Em Kaluga, o tribunal enviou fiéis para a colônia penal por 6,5 anos
Região de KalugaEm 13 de março de 2026, a juíza Irina Tarelicheva, do Tribunal Distrital de Kaluzhskiy, condenou Roman Makhnev, de 50 anos, e Dmitriy Kuzin, de 61, a seis anos e meio de prisão. Eles foram rotulados como extremistas por se encontrarem com outros crentes, cantarem juntos, orarem e lerem a Bíblia.

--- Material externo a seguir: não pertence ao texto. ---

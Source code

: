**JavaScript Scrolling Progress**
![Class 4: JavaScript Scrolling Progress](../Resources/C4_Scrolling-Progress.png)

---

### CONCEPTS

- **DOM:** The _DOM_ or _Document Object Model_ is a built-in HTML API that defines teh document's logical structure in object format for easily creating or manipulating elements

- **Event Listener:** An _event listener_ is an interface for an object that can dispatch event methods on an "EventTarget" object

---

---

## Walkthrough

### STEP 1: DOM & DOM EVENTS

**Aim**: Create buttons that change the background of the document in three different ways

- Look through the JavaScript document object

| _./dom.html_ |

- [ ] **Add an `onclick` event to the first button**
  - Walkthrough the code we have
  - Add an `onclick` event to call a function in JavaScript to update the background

Makhnev e Kuzin são graduados pela Universidade Técnica Estatal Bauman de Moscou. Dmitriy é engenheiro mecânico especializado em engenharia de turbinas, e Roman é engenheiro de projeto e processos em equipamentos radioeletrônicos. Eles são amigos há quase 30 anos.

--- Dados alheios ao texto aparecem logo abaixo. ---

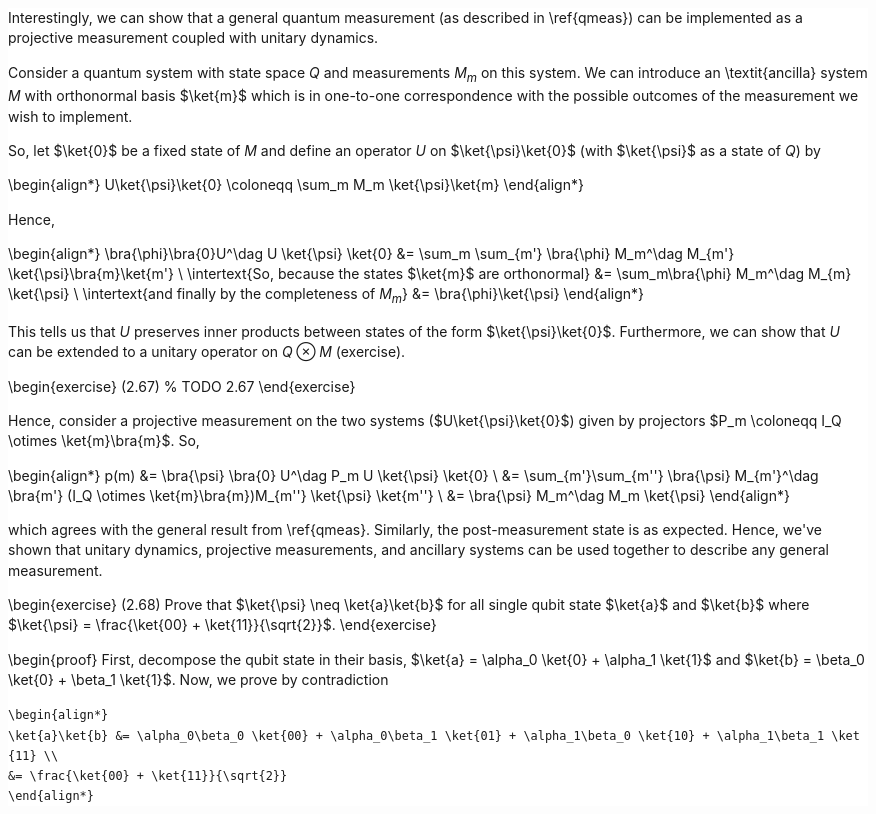 Interestingly, we can show that a general quantum measurement (as described in \ref{qmeas}) can be implemented as a projective measurement coupled with unitary dynamics.

Consider a quantum system with state space $Q$ and measurements $M_m$ on this system. We can introduce an \textit{ancilla} system $M$ with orthonormal basis $\ket{m}$ which is in one-to-one correspondence with the possible outcomes of the measurement we wish to implement.

So, let $\ket{0}$ be a fixed state of $M$ and define an operator $U$ on $\ket{\psi}\ket{0}$ (with $\ket{\psi}$ as a state of $Q$) by

\begin{align*}
U\ket{\psi}\ket{0} \coloneqq \sum_m M_m \ket{\psi}\ket{m}
\end{align*}

Hence,

\begin{align*}
\bra{\phi}\bra{0}U^\dag U \ket{\psi}	 \ket{0} &= \sum_m \sum_{m'} \bra{\phi} M_m^\dag M_{m'} \ket{\psi}\bra{m}\ket{m'} \\
\intertext{So, because the states $\ket{m}$ are orthonormal}
&= \sum_m\bra{\phi} M_m^\dag M_{m} \ket{\psi} \\
\intertext{and finally by the completeness of $M_m$}
&= \bra{\phi}\ket{\psi}
\end{align*}

This tells us that $U$ preserves inner products between states of the form $\ket{\psi}\ket{0}$. Furthermore, we can show that $U$ can be extended to a unitary operator on $Q \otimes M$ (exercise).

\begin{exercise}
(2.67)
% TODO 2.67
\end{exercise}

Hence, consider a projective measurement on the two systems ($U\ket{\psi}\ket{0}$) given by projectors $P_m \coloneqq I_Q \otimes \ket{m}\bra{m}$. So,

\begin{align*}
p(m) &= \bra{\psi} \bra{0} U^\dag P_m U \ket{\psi} \ket{0} \\
&= \sum_{m'}\sum_{m''} \bra{\psi} M_{m'}^\dag \bra{m'} (I_Q \otimes \ket{m}\bra{m})M_{m''} \ket{\psi} \ket{m''} \\
&= \bra{\psi} M_m^\dag M_m \ket{\psi}
\end{align*}

which agrees with the general result from \ref{qmeas}. Similarly, the post-measurement state is as expected. Hence, we've shown that unitary dynamics, projective measurements, and ancillary systems can be used together to describe any general measurement.

\begin{exercise}
(2.68) Prove that $\ket{\psi} \neq \ket{a}\ket{b}$ for all single qubit state $\ket{a}$ and $\ket{b}$ where $\ket{\psi} = \frac{\ket{00} + \ket{11}}{\sqrt{2}}$.
\end{exercise}

\begin{proof}
	First, decompose the qubit state in their basis, $\ket{a} = \alpha_0 \ket{0} + \alpha_1 \ket{1}$ and $\ket{b} = \beta_0 \ket{0} + \beta_1 \ket{1}$. Now, we prove by contradiction

	\begin{align*}
	\ket{a}\ket{b} &= \alpha_0\beta_0 \ket{00} + \alpha_0\beta_1 \ket{01} + \alpha_1\beta_0 \ket{10} + \alpha_1\beta_1 \ket{11} \\
	&= \frac{\ket{00} + \ket{11}}{\sqrt{2}}
	\end{align*}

A acusação criminal começou em 2018. Segundo Roman, os serviços de segurança os mantinham sob vigilância e grampeavam seus telefones. "Estávamos praticamente esperando todos os dias que eles viessem nos buscar", diz Makhnev. Em junho de 2019, buscas foram realizadas em seus apartamentos; Eles foram detidos e enviados por seis meses para um centro de detenção preventiva, e depois colocados em prisão domiciliar.

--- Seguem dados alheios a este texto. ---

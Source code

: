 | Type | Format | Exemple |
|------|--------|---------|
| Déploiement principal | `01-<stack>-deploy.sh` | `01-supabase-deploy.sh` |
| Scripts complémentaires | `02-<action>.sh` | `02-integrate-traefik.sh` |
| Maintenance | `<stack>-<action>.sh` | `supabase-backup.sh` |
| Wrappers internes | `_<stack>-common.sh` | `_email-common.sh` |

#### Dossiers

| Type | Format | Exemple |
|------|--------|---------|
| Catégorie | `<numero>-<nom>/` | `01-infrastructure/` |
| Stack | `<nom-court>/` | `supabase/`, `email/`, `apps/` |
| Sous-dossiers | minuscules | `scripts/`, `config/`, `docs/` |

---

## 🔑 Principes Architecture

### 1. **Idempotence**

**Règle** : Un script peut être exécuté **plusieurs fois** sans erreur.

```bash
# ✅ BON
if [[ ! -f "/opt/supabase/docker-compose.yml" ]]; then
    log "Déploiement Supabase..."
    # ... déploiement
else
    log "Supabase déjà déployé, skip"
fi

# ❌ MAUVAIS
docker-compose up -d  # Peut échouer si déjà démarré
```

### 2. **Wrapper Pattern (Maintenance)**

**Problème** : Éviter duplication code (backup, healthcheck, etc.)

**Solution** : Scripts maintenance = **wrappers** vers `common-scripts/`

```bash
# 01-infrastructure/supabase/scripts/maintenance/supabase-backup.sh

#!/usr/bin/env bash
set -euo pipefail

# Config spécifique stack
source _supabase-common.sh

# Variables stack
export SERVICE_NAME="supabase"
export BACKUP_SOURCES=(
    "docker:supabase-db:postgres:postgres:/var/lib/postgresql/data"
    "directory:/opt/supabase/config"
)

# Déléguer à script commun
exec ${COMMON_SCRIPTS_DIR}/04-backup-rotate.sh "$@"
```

"Enquanto estava sob custódia, Roman soube que seu pai havia morrido", contou Dmitriy Kuzin. "O investigador não deixou ele comparecer ao funeral. Mais tarde, a casa dos pais na vila pegou fogo. Após ser liberado do centro de detenção, sua mãe faleceu. Ele cuidou da avó, que tem cerca de 100 anos... Apesar de uma sequência de eventos trágicos, Roman não perdeu seu otimismo. Admiro a coragem dele. Ele é um verdadeiro amigo, um pastor atencioso e um chefe exemplar da família."
Svetlana, esposa de Dmitriy, disse ao tribunal: "Tenho um marido maravilhoso — muito amoroso, carinhoso. E isso se estende não só a mim, mas a todos os nossos parentes, aos pais dele e, na verdade, às pessoas em geral." Um vizinho de longa data que conhecia Dmitriy e seus pais descreveu o crente como uma pessoa inteligente e um excelente homem de família.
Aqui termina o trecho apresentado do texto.